Nach § 197 SGG setzt der Urkundsbeamte des Gerichts des ersten Rechtzugs auf Antrag der Beteiligten oder ihrer Bevollmächtigten den Betrag der zu erstattenden Kosten fest (Absatz 1 S. 1); gegen die Entscheidung kann binnen eines Monats nach Bekanntgabe das Gericht angerufen werden, das endgültig entscheidet (Absatz 2).

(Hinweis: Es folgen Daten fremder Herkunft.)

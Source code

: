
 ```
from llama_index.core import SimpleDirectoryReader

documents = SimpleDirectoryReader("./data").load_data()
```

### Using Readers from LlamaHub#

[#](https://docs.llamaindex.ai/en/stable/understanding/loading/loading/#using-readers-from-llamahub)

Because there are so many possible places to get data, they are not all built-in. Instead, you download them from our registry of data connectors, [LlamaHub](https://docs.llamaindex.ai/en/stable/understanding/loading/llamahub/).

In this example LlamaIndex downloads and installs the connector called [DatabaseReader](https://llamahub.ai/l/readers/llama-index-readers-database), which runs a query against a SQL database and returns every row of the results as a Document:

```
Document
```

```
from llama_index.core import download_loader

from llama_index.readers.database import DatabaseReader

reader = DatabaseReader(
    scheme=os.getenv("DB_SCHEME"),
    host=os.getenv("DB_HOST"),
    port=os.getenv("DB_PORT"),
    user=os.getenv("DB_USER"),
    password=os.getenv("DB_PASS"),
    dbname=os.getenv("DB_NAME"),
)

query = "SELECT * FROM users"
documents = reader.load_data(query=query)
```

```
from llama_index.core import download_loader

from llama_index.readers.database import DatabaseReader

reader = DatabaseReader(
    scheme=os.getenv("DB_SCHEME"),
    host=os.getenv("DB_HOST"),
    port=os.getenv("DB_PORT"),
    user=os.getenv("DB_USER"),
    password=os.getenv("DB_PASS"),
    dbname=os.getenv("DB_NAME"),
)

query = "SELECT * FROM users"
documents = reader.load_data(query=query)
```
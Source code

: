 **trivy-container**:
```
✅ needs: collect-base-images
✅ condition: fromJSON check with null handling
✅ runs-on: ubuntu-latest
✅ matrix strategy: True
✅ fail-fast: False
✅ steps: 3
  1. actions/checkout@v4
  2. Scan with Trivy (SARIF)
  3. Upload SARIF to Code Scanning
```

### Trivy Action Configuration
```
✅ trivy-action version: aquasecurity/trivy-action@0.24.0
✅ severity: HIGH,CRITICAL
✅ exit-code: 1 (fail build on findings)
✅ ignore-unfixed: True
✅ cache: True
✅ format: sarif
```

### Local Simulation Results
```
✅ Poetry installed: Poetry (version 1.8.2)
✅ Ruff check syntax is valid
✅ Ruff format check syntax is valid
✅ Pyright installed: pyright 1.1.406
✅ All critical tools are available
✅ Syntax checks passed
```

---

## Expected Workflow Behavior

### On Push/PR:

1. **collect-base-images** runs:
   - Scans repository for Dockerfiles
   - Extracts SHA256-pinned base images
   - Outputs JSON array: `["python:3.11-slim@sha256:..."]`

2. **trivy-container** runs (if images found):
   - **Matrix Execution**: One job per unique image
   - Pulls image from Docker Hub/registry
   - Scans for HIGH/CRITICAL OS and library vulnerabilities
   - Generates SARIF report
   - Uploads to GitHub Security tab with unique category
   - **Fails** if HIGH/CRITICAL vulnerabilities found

§ 197 Abs. 2 SGG regelt abschließend das Verfahren der Festsetzung der Rechtsanwaltskosten im Verhältnis der Beteiligten zueinander (vgl. Leitherer in Meyer-Ladewig/Keller/Leitherer, SGG, 8. Auflage 2005, § 197 Anm. 2) und schließt als lex specialis jegliche Beschwerdemöglichkeit der Beteiligten des Hauptsacheverfahrens (hier: der Beschwerdeführerin) gegen die Kostenbeschlüsse des Sozialgerichts aus. Dies gilt auch bei einem gesetzlichen Forderungsübergang nach § 59 RVG. Mit der Befriedigung der Prozessbevollmächtigten der Klägerin ging ihr Anspruch auf die Staatskasse über (sog. "cessio legis"). Dies verschlechtert die Rechtsstellung der Beschwerdeführerin nicht; sie konnte weiterhin alle materiellen Einwendungen und Einreden erheben, die dem beigeordneten Anwalt gegenüber zum Zeitpunkt des Anspruchsübergangs zulässig waren (vgl. Pukall in Mayer/Kroiß. Rechtsanwaltsvergütungsgesetz, 2. Auflage 2006, § 59 Rdnr. 22). Zusätzliche Verfahrensrechte (hier: Beschwerdemöglichkeit) entstehen mit dem Auswechseln des Gläubigers allerdings nicht; sie sind auch nicht erforderlich. An diesem Ergebnis ändert auch die fehlerhafte Rechtsmittelbelehrung nichts.

Die Ansicht der Beschwerdeführerin, sie werde als Kostenschuldnerin von der Kostenfestsetzung am stärksten betroffen, trotzdem aber am Verfahren nicht beteiligt, geht fehl. Im Erinnerungsverfahren konnte sie ebenso wie in den "normalen" Fällen des § 197 SGG ihre Rechte geltend machen. Dass im vorliegenden Fall die Vorinstanz auf ihre Argumente nicht eingegangen ist und ihre Ausführungen die Entscheidung schwerlich tragen können, ändert daran nichts. Der Gesetzgeber hat dies bei § 197 Abs. 2 SGG in Kauf genommen. Dass er dem Rechtsanwalt und der Staatskasse im PKH-Verfahren über § 56 RVG eine Beschwerdemöglichkeit eröffnet hat (vgl. Senatsbeschluss vom 19. Juni 2007 – Az.: L 6 B 80/07 SF; a.A. LSG Niedersachsen-Bremen, Beschluss vom 5. September 2007 – Az.: L 13 B 2/06 AS SF, nach juris), nicht jedoch dem unterliegenden Beteiligten, benachteiligt die Beschwerdeführerin nicht unzumutbar.

Der Beschluss kann nicht mit der Beschwerde an das Bundessozialgericht angefochten werden (§ 177 SGG, § 59 Abs. 2 RVG i.V.m. § 66 Abs. 3 GKG).